We have all heard the saying it is either fight or flight when in a tense situation. We imagine these are the only two alternatives but fortunately there is a third choice, which is to PAUSE and reflect on the situation. Certainly, up until about 200 years ago the threats to your person were very real and ever present, so being alert was a good idea. But today, such risky encounters are rare, so neither fight nor flight may be the right thing to do.
I have learnt the hard way that the binary nature of fight or flight is not a good idea. By nature, I tend to opt for fight and let anger get the better of me in a tense situation. I remember many of my angry moments with regret as the penalty can be serious and even career limiting. Flight was not in my character and the moment overtook me. For others, they regret flight and not standing up to a challenge.
Then the notion of PAUSE occurred to me. When things went pear shaped, I took a step back and reflected on what was going on.
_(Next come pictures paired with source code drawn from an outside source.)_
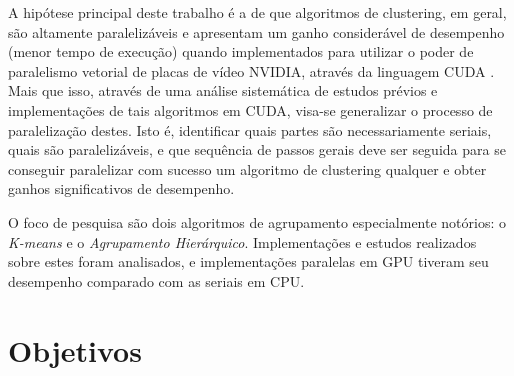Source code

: \documentclass[12pt, %
openright, 
oneside, %
a4paper,    %
brazil]{facom-ufu-abntex2}
\def\qntAlgrtm{dois}
\begin{document}

A hipótese principal deste trabalho é a de que algoritmos de clustering, em geral, são altamente paralelizáveis e apresentam um ganho considerável de desempenho (menor tempo de execução) quando implementados para utilizar o poder de paralelismo vetorial de placas de vídeo NVIDIA, através da linguagem CUDA \cite{CUDAZone}. Mais que isso, através de uma análise sistemática de estudos prévios e implementações de tais algoritmos em CUDA, visa-se generalizar o processo de paralelização destes. Isto é, identificar quais partes são necessariamente seriais, quais são paralelizáveis, e que sequência de passos gerais deve ser seguida para se conseguir paralelizar com sucesso um algoritmo de clustering qualquer e obter ganhos significativos de desempenho.



O foco de pesquisa são \qntAlgrtm{} algoritmos de agrupamento especialmente notórios: o \textit{K-means} \cite{GPU-accelerated-K-Means} e o \textit{Agrupamento Hierárquico}. Implementações e estudos realizados sobre estes foram analisados, e implementações paralelas em GPU tiveram seu desempenho comparado com as seriais em CPU.





\section{Objetivos}
\end{document}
I considered whether anger or flight were a good idea or whether better still, maybe things were not as I imagined them to be.
Indeed, more likely than not it was my imagined view of the situation that was wrong. Pausing to access the situation often made me realize my assumptions about the facts were incomplete, biased, overly emotional or just plain irrational and self-centered. Allowing time to reflect and contemplate the consequences of my actions was so timely, but something I did not do in the past.
In psychology, what I am describing is called cognitive behavioral therapy (or CBT*). Pausing and deliberately re-framing your reactions into a more thoughtful, objective, less emotional or personalized response certainly takes the sting out of many tense situations. Pausing lets you find the middle route where you see opportunities for growth, reduced conflict and harmony.
The pause button is on all videos for good reason, it allows you to freeze the moment. Hit your pause button (count to ten) when the going starts to get weird and overly emotional, it can save a lot of grief later on in life.
*: There is a huge body of research and practice related to CBT, do check it out, especially if you are fight inclined.